Give again, word for word, every line below from the one that has "- [ ] Implement panels" through the one that has "- [ ] Document monitoring infrastructure", both included, and no others.

= Source texts of formatted documents =
[Start of section]

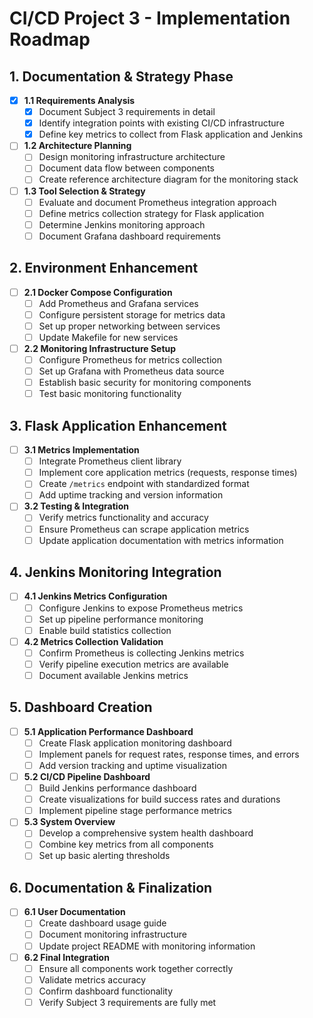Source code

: # CI/CD Project 3 - Implementation Roadmap

## 1. Documentation & Strategy Phase

- [x] **1.1 Requirements Analysis**
  - [x] Document Subject 3 requirements in detail
  - [x] Identify integration points with existing CI/CD infrastructure
  - [x] Define key metrics to collect from Flask application and Jenkins

- [ ] **1.2 Architecture Planning**
  - [ ] Design monitoring infrastructure architecture
  - [ ] Document data flow between components
  - [ ] Create reference architecture diagram for the monitoring stack

- [ ] **1.3 Tool Selection & Strategy**
  - [ ] Evaluate and document Prometheus integration approach
  - [ ] Define metrics collection strategy for Flask application
  - [ ] Determine Jenkins monitoring approach
  - [ ] Document Grafana dashboard requirements

## 2. Environment Enhancement

- [ ] **2.1 Docker Compose Configuration**
  - [ ] Add Prometheus and Grafana services
  - [ ] Configure persistent storage for metrics data
  - [ ] Set up proper networking between services
  - [ ] Update Makefile for new services

- [ ] **2.2 Monitoring Infrastructure Setup**
  - [ ] Configure Prometheus for metrics collection
  - [ ] Set up Grafana with Prometheus data source
  - [ ] Establish basic security for monitoring components
  - [ ] Test basic monitoring functionality

## 3. Flask Application Enhancement

- [ ] **3.1 Metrics Implementation**
  - [ ] Integrate Prometheus client library
  - [ ] Implement core application metrics (requests, response times)
  - [ ] Create `/metrics` endpoint with standardized format
  - [ ] Add uptime tracking and version information

- [ ] **3.2 Testing & Integration**
  - [ ] Verify metrics functionality and accuracy
  - [ ] Ensure Prometheus can scrape application metrics
  - [ ] Update application documentation with metrics information

## 4. Jenkins Monitoring Integration

- [ ] **4.1 Jenkins Metrics Configuration**
  - [ ] Configure Jenkins to expose Prometheus metrics
  - [ ] Set up pipeline performance monitoring
  - [ ] Enable build statistics collection

- [ ] **4.2 Metrics Collection Validation**
  - [ ] Confirm Prometheus is collecting Jenkins metrics
  - [ ] Verify pipeline execution metrics are available
  - [ ] Document available Jenkins metrics

## 5. Dashboard Creation

- [ ] **5.1 Application Performance Dashboard**
  - [ ] Create Flask application monitoring dashboard
  - [ ] Implement panels for request rates, response times, and errors
  - [ ] Add version tracking and uptime visualization

- [ ] **5.2 CI/CD Pipeline Dashboard**
  - [ ] Build Jenkins performance dashboard
  - [ ] Create visualizations for build success rates and durations
  - [ ] Implement pipeline stage performance metrics

- [ ] **5.3 System Overview**
  - [ ] Develop a comprehensive system health dashboard
  - [ ] Combine key metrics from all components
  - [ ] Set up basic alerting thresholds

## 6. Documentation & Finalization

- [ ] **6.1 User Documentation**
  - [ ] Create dashboard usage guide
  - [ ] Document monitoring infrastructure
  - [ ] Update project README with monitoring information

- [ ] **6.2 Final Integration**
  - [ ] Ensure all components work together correctly
  - [ ] Validate metrics accuracy
  - [ ] Confirm dashboard functionality
  - [ ] Verify Subject 3 requirements are fully met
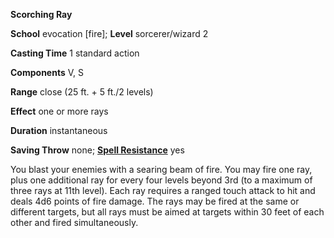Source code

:  **Scorching Ray**

**School** evocation [fire]; **Level** sorcerer/wizard 2

**Casting Time** 1 standard action

**Components** V, S

**Range** close (25 ft. + 5 ft./2 levels)

**Effect** one or more rays

**Duration** instantaneous

**Saving Throw** none; **[Spell Resistance](../glossary#_spell-resistance)** yes

You blast your enemies with a searing beam of fire. You may fire one ray, plus one additional ray for every four levels beyond 3rd (to a maximum of three rays at 11th level). Each ray requires a ranged touch attack to hit and deals 4d6 points of fire damage. The rays may be fired at the same or different targets, but all rays must be aimed at targets within 30 feet of each other and fired simultaneously.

[End of section]

= COMPLETED EXERCISE =
  - [ ] Implement panels for request rates, response times, and errors
  - [ ] Add version tracking and uptime visualization

- [ ] **5.2 CI/CD Pipeline Dashboard**
  - [ ] Build Jenkins performance dashboard
  - [ ] Create visualizations for build success rates and durations
  - [ ] Implement pipeline stage performance metrics

- [ ] **5.3 System Overview**
  - [ ] Develop a comprehensive system health dashboard
  - [ ] Combine key metrics from all components
  - [ ] Set up basic alerting thresholds

## 6. Documentation & Finalization

- [ ] **6.1 User Documentation**
  - [ ] Create dashboard usage guide
  - [ ] Document monitoring infrastructure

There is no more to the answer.